Working data -
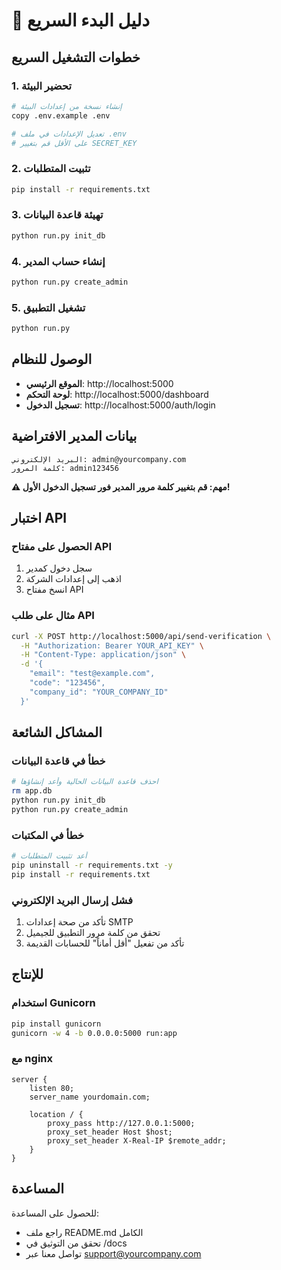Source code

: # 🚀 دليل البدء السريع

## خطوات التشغيل السريع

### 1. تحضير البيئة
```bash
# إنشاء نسخة من إعدادات البيئة
copy .env.example .env

# تعديل الإعدادات في ملف .env
# على الأقل قم بتغيير SECRET_KEY
```

### 2. تثبيت المتطلبات
```bash
pip install -r requirements.txt
```

### 3. تهيئة قاعدة البيانات
```bash
python run.py init_db
```

### 4. إنشاء حساب المدير
```bash
python run.py create_admin
```

### 5. تشغيل التطبيق
```bash
python run.py
```

## الوصول للنظام

- **الموقع الرئيسي**: http://localhost:5000
- **لوحة التحكم**: http://localhost:5000/dashboard
- **تسجيل الدخول**: http://localhost:5000/auth/login

## بيانات المدير الافتراضية

```
البريد الإلكتروني: admin@yourcompany.com
كلمة المرور: admin123456
```

**⚠️ مهم: قم بتغيير كلمة مرور المدير فور تسجيل الدخول الأول!**

## اختبار API

### الحصول على مفتاح API
1. سجل دخول كمدير
2. اذهب إلى إعدادات الشركة
3. انسخ مفتاح API

### مثال على طلب API
```bash
curl -X POST http://localhost:5000/api/send-verification \
  -H "Authorization: Bearer YOUR_API_KEY" \
  -H "Content-Type: application/json" \
  -d '{
    "email": "test@example.com",
    "code": "123456",
    "company_id": "YOUR_COMPANY_ID"
  }'
```

## المشاكل الشائعة

### خطأ في قاعدة البيانات
```bash
# احذف قاعدة البيانات الحالية وأعد إنشاؤها
rm app.db
python run.py init_db
python run.py create_admin
```

### خطأ في المكتبات
```bash
# أعد تثبيت المتطلبات
pip uninstall -r requirements.txt -y
pip install -r requirements.txt
```

### فشل إرسال البريد الإلكتروني
1. تأكد من صحة إعدادات SMTP
2. تحقق من كلمة مرور التطبيق للجيميل
3. تأكد من تفعيل "أقل أماناً" للحسابات القديمة

## للإنتاج

### استخدام Gunicorn
```bash
pip install gunicorn
gunicorn -w 4 -b 0.0.0.0:5000 run:app
```

### مع nginx
```nginx
server {
    listen 80;
    server_name yourdomain.com;
    
    location / {
        proxy_pass http://127.0.0.1:5000;
        proxy_set_header Host $host;
        proxy_set_header X-Real-IP $remote_addr;
    }
}
```

## المساعدة

للحصول على المساعدة:
- راجع ملف README.md الكامل
- تحقق من التوثيق في /docs
- تواصل معنا عبر support@yourcompany.com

Assignment -
Exactly as written, give the line containing "تسجيل الدخول الأول!**" and all remaining lines of the records.

Answer below -
**⚠️ مهم: قم بتغيير كلمة مرور المدير فور تسجيل الدخول الأول!**

## اختبار API

### الحصول على مفتاح API
1. سجل دخول كمدير
2. اذهب إلى إعدادات الشركة
3. انسخ مفتاح API

### مثال على طلب API
```bash
curl -X POST http://localhost:5000/api/send-verification \
  -H "Authorization: Bearer YOUR_API_KEY" \
  -H "Content-Type: application/json" \
  -d '{
    "email": "test@example.com",
    "code": "123456",
    "company_id": "YOUR_COMPANY_ID"
  }'
```

## المشاكل الشائعة

### خطأ في قاعدة البيانات
```bash
# احذف قاعدة البيانات الحالية وأعد إنشاؤها
rm app.db
python run.py init_db
python run.py create_admin
```

### خطأ في المكتبات
```bash
# أعد تثبيت المتطلبات
pip uninstall -r requirements.txt -y
pip install -r requirements.txt
```

### فشل إرسال البريد الإلكتروني
1. تأكد من صحة إعدادات SMTP
2. تحقق من كلمة مرور التطبيق للجيميل
3. تأكد من تفعيل "أقل أماناً" للحسابات القديمة

## للإنتاج

### استخدام Gunicorn
```bash
pip install gunicorn
gunicorn -w 4 -b 0.0.0.0:5000 run:app
```

### مع nginx
```nginx
server {
    listen 80;
    server_name yourdomain.com;
    
    location / {
        proxy_pass http://127.0.0.1:5000;
        proxy_set_header Host $host;
        proxy_set_header X-Real-IP $remote_addr;
    }
}
```

## المساعدة

للحصول على المساعدة:
- راجع ملف README.md الكامل
- تحقق من التوثيق في /docs
- تواصل معنا عبر support@yourcompany.com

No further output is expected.